Data records section start

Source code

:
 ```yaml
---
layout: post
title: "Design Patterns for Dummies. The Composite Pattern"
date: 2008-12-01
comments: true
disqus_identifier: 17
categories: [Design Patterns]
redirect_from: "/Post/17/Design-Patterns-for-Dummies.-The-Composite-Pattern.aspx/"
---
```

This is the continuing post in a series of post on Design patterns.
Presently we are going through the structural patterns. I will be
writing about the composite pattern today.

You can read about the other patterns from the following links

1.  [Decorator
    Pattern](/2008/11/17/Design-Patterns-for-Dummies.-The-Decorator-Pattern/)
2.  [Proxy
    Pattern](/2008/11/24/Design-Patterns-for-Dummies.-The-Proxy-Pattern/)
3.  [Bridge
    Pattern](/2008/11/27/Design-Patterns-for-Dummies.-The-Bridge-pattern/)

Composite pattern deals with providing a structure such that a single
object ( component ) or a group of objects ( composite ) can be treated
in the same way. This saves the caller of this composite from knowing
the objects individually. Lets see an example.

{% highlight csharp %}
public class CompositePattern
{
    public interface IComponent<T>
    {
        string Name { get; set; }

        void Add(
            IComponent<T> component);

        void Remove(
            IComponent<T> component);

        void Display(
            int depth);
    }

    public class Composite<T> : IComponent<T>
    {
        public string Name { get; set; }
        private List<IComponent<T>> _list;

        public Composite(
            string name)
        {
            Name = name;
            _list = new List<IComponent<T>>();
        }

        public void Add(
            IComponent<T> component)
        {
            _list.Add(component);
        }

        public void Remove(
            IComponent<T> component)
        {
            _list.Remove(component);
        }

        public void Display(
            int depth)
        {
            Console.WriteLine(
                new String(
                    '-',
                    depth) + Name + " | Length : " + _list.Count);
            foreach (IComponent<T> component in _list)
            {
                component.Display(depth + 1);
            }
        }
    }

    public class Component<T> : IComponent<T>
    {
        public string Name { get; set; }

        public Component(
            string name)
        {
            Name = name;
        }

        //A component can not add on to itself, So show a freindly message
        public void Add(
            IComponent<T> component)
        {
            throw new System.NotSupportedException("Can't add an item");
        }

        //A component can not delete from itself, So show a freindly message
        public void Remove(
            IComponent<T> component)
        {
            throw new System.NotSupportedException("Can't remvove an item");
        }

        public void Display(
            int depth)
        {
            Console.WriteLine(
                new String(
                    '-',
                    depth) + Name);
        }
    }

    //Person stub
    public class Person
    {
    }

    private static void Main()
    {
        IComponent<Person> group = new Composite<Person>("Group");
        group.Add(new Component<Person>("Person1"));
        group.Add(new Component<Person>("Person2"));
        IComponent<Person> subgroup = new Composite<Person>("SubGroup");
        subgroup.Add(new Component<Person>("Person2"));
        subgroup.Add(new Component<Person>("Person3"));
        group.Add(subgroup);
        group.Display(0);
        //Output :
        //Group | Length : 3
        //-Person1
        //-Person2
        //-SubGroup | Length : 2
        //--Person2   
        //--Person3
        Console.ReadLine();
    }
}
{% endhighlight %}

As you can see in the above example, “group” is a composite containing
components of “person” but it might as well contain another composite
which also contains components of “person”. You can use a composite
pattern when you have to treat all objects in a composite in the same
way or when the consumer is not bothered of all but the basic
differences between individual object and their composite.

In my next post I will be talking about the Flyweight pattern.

Data records section end

About this exercise: Go to the line holding "which also contains" in the entries above and return it, along with every line after it, exactly as written.

Task response:
which also contains components of “person”. You can use a composite
pattern when you have to treat all objects in a composite in the same
way or when the consumer is not bothered of all but the basic
differences between individual object and their composite.

In my next post I will be talking about the Flyweight pattern.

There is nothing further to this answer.